World AIDS Day: calls for better HIV testing


Today’s World AIDS Day has been greeted with some grim headlines in this week’s press. According to a Health Protection Agency report released earlier this week, more men who have sex with men (MSM) were diagnosed with HIV in 2010 than ever before. Better uptake of HIV testing is one reason for the rise but not the only one.

But what do these statistics mean, and what can be done? Professor Shelia Bird of the MRC Biostatistics Unit, Cambridge breaks down the figures for Straight Statistics.

The Need for Effective HIV Testing

Universal offering of HIV testing to men who have sex with men (MSM) accelerates treatment for those who are HIV-infected and aims to reduce the unacceptably high incidence of HIV infections in younger MSM.

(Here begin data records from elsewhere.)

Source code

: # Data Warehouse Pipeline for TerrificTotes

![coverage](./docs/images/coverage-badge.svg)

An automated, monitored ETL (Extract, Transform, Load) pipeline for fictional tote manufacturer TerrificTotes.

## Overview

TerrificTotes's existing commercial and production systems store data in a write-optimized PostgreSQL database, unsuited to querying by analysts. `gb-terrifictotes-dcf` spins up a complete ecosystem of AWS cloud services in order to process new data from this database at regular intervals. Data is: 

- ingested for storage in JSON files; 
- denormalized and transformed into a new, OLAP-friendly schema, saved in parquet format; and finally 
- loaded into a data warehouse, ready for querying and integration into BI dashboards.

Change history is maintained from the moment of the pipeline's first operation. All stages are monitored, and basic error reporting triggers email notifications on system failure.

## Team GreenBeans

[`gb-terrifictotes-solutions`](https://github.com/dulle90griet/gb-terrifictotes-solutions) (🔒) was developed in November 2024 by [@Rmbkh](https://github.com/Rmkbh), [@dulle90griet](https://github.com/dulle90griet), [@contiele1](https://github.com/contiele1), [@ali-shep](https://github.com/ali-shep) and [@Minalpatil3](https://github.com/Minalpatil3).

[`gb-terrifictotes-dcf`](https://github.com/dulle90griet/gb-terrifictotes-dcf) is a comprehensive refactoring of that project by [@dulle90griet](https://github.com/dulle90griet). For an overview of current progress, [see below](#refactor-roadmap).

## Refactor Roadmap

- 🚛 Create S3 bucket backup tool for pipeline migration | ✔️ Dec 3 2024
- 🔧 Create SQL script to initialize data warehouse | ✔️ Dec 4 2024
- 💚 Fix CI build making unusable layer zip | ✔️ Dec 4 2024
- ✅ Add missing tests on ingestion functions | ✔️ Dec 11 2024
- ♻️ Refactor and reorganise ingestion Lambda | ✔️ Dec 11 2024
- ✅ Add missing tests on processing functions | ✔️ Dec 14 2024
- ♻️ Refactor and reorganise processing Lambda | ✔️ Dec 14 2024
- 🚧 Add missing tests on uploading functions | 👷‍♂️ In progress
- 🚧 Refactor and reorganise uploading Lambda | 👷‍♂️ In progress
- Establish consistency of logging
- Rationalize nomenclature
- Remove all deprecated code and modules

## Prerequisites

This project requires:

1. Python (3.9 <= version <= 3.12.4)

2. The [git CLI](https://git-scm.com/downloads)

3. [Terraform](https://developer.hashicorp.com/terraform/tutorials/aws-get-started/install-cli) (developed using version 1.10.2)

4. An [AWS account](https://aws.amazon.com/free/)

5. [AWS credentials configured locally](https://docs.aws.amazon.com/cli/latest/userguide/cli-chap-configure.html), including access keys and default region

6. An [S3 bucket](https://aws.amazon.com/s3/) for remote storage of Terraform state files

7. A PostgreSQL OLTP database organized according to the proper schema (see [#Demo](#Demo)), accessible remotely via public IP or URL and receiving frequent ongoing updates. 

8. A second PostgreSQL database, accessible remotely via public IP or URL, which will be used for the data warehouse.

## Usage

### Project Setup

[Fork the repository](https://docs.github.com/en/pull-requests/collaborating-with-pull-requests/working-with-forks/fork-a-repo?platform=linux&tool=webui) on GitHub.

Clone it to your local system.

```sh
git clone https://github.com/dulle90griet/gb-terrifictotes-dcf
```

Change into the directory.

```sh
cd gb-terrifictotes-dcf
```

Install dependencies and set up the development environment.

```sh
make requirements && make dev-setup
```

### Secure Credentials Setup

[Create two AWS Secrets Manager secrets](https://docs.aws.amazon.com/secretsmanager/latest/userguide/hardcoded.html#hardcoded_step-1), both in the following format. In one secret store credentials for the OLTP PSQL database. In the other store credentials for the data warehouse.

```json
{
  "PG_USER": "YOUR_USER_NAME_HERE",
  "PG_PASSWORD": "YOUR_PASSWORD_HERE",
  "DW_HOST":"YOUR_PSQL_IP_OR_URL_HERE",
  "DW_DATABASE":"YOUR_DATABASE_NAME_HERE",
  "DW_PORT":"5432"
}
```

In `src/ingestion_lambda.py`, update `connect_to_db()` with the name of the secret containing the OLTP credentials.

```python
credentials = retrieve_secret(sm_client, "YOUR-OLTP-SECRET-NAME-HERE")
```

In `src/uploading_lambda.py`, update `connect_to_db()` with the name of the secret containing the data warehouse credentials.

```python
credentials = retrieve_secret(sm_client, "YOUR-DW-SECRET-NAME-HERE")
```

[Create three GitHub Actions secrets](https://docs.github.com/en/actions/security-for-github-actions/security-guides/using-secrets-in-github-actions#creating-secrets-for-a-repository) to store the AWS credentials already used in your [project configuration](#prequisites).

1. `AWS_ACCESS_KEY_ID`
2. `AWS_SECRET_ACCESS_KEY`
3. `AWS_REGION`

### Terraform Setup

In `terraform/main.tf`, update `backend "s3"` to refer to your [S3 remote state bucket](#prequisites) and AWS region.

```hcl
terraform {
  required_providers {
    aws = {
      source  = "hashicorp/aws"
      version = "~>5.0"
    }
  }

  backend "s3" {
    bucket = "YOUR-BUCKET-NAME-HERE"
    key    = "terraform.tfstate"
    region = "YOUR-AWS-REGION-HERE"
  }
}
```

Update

The current annual incidence of new HIV infections among MSM aged between 15 and 44-years is around 1 in 100 (credible interval 0.5 to 1.3 per 100).

In fact, the UK’s HIV incidence in younger MSM may be as high in 2010 as is the HIV prevalence in injection drug users (IDUs). Yet, thirty years on from the first reports of AIDS in the USA, the UK has re-opened blood donation to MSM who have not had oral or anal intercourse in the past year, but still defers IDUs.

Those recently HIV-infected are themselves most highly infectious to others. HIV testing of MSM should therefore aim to identify the recently-infected, because their infector may himself be recently-infected and highly infectious. Diagnosis and treatment of these infectors will not only benefit them, but will reduce the risk of new HIV transmissions by decreasing viral load.

At the other extreme, infectors may have a long-standing undiagnosed HIV infection, an increasing viral load, and an urgent need for treatment.

Out of 850,000 adult MSM in UK, some 40,000 are estimated to be living with the HIV disease (1 in 20), of whom 10,000 are undiagnosed, and hence untreated.

Recognistion of recent HIV infections in newly HIV-diagnosed MSM

And so how successful is our recognition of recently HIV-infected MSM among thsoe who are newly HIV-diagnosed?

What is known is that around 780 (26 per cent) of the 3,000 MSM who were newly HIV-diagnosed in 2010 underwent additional avidity testing to determine if their HIV infection had been recently acquired. Recent HIV infections accounted for a quarter (24 per cent) of those additionally-avidity-tested.

In 2010, UK sites where additional avidity testing was available achieved only 26 per cent coverage for MSM (versus 37 per cent overall).

Why? Were more MSM refusing avidity-tests, or were fewer being offered them? Either could mean that it would be unsafe to assume that MSM who were subject to avidity-testing were representative of all newly HIV-diagnosed MSM.

If the implication truly is that a quarter of newly-HIV-diagnosed MSM were recently HIV-infected—then virus-based HIV-testing should be a priority for MSM.

Better Testing

Surely, when MSM face an HIV prevalence of 5 per cent and younger MSMs run the gauntlet of 1 per cent HIV incidence, it is critical that MSM should be offered a form of HIV testing that identifies for them, and to their doctors, whether their HIV infection was recent.

MSM need more than just HIV antibody testing; they need diagnostic testing based on the virus itself. Blood donors are, of course, subject to HIV-RNA testing for optimal detection of recent HIV infection. This week’s Health Protection Agency report, to my mind, makes a strong case for HIV-RNA testing (or other form of virus-based testing) to be offered whenever a younger MSM requests, or is offered, HIV testing.